What do you remember about the hands-on parenting years? (Yes, some of us are still hand’s on!) The drudgery, the diapers, the fevers, the frustration of tiny tots and toddlers? The arguments, the tensions, the policing of tweens and teens? Or have the years smoothed away the rough spots and what you remember the most are “I love you mommy,” the sweet little kisses, reading books, playing games, grammar school plays and sports, sharing adventures, and family traditions?
There’s no doubt that those heavy-lifting years are difficult at times. But enough to make you love your children but hate your life? Apparently so for some young parents as reported by a cover story in New York Magazine a week ago and a segment on “Why Some Parents Hate Parenting” on the Today show last Thursday.

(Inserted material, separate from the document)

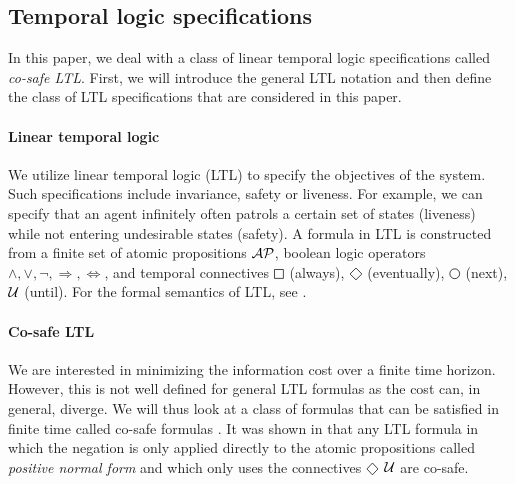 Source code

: \subsection{Temporal logic specifications} In this paper, we deal with a class of linear temporal logic specifications called \emph{co-safe LTL}. First, we will introduce the general LTL notation and then define the class of LTL specifications that are considered in this paper.

\paragraph*{Linear temporal logic} We utilize linear temporal logic (LTL) to specify the objectives of the system. Such specifications include invariance, safety or liveness. For example, we can specify that an agent infinitely often patrols a certain set of states (liveness) while not entering undesirable states (safety). A formula in LTL is constructed from a finite set of atomic propositions $\mathcal{AP}$, boolean logic operators $\wedge,\vee,\lnot,\Rightarrow,\Leftrightarrow$, and temporal connectives $\LTLsquare$ (always), $\LTLdiamond$ (eventually), $\LTLcircle$ (next), $\operatorname{\mathcal{U}}$ (until). For the formal semantics of LTL, see \cite{BaierKatoen08}.

\paragraph*{Co-safe LTL} We are interested in minimizing the information cost over a finite time horizon. However, this is not well defined for general LTL formulas as the cost can, in general, diverge. We will thus look at a class of formulas that can be satisfied in finite time called co-safe formulas \cite{keylist}. It was shown in \cite{Any} that any LTL formula in which the negation is only applied directly to the atomic propositions called \emph{positive normal form} and which only uses the connectives $\LTLdiamond$ $\operatorname{\mathcal{U}}$ are co-safe.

“It’s not that you don’t love your kids; it’s all those other things that come along with the job.” –Today host Meredith Vierra
Both the article and the segment cited several happiness studies that found child-rearing ranked low on a list of activities in terms of overall satisfaction. Napping, cooking and housework all tallied higher than the child-rearing. Who wouldn’t rather nap or cook than change a diaper? In her New York piece, Jennifer Senior wrote:
Most people assume that having children will make them happier. Yet a wide variety of academic research shows that parents are not happier than their childless peers, and in many cases are less so.
In both her article and on the Today show, Ms. Senior blamed the unhappiness how “the experience of raising children has fundamentally changed.” Yes it did change…about three decades ago when Baby Boomers professionalized parenting, carrying babies in one arm and a load of baby books in the other. Professional parenting only spurred more books, more studies, more websites (and blogs!) and movies from Baby Boom to Away We Go (in which a young mom refuses to use a stroller because it pushes the baby away from her!)
Some of those studies attempt to measure happiness minute by minute. The reality is that many of us have mixed feelings about almost any experience whether raising kids or work or vacations or going to the gym. Daily life is filled with ambivalence, noted psychiatrist Gail Saltz, who also appeared in the Today segment. As far as happiness, she explained, it varies greatly on whether you’re trying to measure happiness in the present or recall a time in the past or looking to the future.
When a toddler is throwing up it’s hard to be happy. The routines become numbing when you’re doing laundry, shuttling kids to activities, worrying about bills. But there finally does come a time, after 20 or 30 years, when the memories filter out many of those wrenching—and retching—moments. Instead the focus shifts to the magical moments of parenting, both special and everyday. Then our lament becomes not how hard it is but how quickly the time passed. The good news: You get to do it all over again, the “lite” fun version, as a grandparent!